┌─ INFORMATION GIVEN

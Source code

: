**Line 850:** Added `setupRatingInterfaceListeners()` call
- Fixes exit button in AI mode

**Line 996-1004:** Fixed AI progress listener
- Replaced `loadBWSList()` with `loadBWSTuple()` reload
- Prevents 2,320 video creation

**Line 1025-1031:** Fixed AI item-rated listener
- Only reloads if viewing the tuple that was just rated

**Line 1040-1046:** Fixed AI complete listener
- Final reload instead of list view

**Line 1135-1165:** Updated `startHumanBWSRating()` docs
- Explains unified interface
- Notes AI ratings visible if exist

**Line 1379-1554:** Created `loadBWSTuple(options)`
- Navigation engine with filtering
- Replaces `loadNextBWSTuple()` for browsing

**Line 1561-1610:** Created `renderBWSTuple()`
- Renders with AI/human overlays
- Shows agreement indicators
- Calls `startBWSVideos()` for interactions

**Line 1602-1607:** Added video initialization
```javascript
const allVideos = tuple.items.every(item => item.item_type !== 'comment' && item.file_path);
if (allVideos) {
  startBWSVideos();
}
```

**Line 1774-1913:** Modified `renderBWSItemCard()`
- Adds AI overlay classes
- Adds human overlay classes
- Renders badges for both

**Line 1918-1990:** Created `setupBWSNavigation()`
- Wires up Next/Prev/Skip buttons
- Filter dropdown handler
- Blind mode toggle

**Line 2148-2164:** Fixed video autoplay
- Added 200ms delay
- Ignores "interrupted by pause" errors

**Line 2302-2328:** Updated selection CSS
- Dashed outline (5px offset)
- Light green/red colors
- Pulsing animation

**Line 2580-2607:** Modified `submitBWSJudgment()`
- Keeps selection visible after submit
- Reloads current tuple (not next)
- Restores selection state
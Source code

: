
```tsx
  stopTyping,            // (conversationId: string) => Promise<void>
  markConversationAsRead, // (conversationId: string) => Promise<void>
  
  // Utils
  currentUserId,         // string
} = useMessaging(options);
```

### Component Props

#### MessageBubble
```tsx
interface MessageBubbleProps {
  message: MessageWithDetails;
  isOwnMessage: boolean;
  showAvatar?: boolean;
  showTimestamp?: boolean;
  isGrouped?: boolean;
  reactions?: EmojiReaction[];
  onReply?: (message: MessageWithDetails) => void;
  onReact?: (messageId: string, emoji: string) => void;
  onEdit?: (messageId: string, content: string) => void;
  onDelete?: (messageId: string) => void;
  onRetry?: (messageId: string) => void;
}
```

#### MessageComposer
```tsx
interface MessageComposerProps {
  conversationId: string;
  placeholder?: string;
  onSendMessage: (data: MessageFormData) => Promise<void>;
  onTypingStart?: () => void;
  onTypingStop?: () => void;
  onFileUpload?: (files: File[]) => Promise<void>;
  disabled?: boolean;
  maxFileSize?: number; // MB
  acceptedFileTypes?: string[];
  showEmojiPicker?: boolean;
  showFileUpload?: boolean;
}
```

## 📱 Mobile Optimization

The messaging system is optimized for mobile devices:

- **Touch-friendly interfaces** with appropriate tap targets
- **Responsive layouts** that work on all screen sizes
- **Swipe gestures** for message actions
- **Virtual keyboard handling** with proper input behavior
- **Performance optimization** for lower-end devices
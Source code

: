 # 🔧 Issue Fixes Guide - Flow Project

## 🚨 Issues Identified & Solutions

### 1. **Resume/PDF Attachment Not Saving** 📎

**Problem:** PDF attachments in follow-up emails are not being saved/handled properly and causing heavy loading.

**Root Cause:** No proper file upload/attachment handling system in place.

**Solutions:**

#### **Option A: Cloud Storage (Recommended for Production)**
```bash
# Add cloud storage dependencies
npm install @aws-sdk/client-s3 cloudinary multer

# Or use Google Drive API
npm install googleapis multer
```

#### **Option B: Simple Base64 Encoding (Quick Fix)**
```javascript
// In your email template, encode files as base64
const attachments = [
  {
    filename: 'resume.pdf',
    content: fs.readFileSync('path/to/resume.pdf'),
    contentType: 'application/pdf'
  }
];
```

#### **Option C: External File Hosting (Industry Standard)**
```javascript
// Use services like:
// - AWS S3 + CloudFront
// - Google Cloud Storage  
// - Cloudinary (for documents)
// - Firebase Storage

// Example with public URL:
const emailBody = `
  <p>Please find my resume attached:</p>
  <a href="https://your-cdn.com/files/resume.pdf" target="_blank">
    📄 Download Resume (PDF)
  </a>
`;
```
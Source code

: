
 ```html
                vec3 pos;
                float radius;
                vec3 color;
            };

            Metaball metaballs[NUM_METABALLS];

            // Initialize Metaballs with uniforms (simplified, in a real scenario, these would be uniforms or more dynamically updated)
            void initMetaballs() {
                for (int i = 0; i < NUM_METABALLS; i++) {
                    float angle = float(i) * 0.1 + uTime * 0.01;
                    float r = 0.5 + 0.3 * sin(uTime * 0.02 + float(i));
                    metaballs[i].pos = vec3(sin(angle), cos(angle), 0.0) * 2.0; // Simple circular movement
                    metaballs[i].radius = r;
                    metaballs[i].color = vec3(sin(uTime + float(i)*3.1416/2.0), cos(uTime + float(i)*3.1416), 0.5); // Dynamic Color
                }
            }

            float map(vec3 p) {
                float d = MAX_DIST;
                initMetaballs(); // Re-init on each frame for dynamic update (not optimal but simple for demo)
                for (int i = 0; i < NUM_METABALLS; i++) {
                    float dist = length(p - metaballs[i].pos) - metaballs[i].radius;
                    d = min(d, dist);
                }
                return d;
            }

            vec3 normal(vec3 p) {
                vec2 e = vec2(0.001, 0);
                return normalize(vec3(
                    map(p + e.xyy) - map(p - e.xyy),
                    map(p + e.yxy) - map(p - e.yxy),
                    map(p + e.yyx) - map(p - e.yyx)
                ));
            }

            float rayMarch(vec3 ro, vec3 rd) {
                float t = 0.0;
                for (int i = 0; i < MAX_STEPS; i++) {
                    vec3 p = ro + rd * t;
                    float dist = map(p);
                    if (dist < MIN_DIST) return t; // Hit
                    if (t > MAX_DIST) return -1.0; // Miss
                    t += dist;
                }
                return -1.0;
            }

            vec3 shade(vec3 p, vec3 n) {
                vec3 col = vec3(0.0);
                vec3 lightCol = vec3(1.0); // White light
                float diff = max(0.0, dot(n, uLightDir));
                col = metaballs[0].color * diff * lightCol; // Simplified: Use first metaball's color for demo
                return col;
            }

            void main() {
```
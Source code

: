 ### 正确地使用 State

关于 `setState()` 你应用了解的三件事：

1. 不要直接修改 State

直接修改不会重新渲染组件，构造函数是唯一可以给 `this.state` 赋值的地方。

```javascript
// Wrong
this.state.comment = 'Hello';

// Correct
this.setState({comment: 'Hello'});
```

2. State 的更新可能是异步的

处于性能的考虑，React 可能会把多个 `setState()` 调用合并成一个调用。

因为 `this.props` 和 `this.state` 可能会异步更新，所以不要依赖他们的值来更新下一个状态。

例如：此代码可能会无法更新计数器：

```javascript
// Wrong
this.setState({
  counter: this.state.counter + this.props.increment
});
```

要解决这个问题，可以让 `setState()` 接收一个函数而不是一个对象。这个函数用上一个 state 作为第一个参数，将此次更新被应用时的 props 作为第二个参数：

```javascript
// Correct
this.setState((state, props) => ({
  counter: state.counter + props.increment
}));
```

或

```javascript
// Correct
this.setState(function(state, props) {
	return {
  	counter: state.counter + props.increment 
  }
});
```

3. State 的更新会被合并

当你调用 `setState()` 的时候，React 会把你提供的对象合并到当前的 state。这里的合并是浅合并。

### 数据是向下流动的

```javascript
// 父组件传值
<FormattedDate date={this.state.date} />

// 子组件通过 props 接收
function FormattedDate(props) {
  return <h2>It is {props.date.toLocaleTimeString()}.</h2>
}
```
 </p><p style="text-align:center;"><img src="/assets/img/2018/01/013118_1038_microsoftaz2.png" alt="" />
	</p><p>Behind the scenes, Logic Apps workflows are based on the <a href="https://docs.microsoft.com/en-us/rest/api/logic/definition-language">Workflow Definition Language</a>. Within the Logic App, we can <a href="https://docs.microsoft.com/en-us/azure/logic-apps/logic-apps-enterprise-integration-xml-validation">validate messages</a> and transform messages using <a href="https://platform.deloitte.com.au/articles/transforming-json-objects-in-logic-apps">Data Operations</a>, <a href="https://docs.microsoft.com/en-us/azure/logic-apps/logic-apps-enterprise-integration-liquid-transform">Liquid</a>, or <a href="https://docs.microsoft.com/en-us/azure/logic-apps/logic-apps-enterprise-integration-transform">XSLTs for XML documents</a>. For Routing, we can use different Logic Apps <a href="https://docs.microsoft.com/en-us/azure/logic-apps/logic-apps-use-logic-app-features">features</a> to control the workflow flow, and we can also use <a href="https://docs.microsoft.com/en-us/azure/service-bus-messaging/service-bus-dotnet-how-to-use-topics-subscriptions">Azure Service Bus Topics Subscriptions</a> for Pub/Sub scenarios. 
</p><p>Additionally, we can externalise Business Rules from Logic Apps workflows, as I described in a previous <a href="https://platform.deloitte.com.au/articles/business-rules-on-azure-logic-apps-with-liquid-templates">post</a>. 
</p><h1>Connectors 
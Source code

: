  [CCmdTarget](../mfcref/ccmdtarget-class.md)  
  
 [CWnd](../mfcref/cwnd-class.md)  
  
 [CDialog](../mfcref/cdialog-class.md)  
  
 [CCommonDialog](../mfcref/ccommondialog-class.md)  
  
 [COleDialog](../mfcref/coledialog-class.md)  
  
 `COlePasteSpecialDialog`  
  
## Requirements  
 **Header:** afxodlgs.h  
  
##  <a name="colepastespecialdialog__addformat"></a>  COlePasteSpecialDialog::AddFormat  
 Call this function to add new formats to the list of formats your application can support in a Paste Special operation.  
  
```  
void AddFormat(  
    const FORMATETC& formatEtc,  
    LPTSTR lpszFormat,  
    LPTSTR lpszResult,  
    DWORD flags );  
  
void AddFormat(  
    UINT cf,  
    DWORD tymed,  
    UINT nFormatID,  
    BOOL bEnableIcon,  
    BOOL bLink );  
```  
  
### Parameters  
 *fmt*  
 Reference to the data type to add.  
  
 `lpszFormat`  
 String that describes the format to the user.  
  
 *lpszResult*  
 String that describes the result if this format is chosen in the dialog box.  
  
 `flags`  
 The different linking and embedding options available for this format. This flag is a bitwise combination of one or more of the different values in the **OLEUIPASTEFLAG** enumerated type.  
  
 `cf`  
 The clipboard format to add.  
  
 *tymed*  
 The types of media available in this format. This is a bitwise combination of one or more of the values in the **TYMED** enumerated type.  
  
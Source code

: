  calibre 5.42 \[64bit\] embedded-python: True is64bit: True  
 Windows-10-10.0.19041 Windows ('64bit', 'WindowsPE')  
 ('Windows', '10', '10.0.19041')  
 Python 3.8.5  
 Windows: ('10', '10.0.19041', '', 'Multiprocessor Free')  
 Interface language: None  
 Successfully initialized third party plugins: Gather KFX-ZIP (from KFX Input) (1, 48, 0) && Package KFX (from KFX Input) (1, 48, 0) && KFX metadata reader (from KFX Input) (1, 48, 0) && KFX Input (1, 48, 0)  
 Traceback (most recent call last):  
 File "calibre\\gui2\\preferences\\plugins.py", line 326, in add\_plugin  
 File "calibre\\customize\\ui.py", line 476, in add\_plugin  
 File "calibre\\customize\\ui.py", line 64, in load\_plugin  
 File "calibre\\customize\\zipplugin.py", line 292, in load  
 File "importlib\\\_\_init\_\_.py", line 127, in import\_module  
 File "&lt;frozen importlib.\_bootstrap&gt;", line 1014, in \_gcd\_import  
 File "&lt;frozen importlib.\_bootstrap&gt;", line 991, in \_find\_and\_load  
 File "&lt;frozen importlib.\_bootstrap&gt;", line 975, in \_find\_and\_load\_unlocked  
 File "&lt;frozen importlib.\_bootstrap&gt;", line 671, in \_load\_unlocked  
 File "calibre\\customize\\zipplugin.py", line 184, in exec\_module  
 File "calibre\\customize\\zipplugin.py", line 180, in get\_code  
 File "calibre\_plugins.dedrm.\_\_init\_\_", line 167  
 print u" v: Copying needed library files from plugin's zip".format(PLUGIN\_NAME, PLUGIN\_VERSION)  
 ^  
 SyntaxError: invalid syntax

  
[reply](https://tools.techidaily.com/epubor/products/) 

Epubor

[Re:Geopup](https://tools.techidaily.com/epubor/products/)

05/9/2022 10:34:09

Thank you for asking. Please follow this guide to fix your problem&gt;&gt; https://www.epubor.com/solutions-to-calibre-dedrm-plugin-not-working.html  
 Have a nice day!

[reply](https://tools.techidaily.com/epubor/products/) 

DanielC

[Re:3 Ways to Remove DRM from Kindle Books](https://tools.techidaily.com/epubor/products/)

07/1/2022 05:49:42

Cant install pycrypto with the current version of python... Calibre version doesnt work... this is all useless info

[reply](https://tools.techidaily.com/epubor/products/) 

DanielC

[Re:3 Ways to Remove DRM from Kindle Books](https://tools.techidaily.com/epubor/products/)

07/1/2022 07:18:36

└─

#### [WHAT THE TASK REQUIRES]
From the records above, return each line where "loadBWSTuple" occurs.

#### [SOLUTION FOR THIS TASK]
- Replaced `loadBWSList()` with `loadBWSTuple()` reload
**Line 1379-1554:** Created `loadBWSTuple(options)`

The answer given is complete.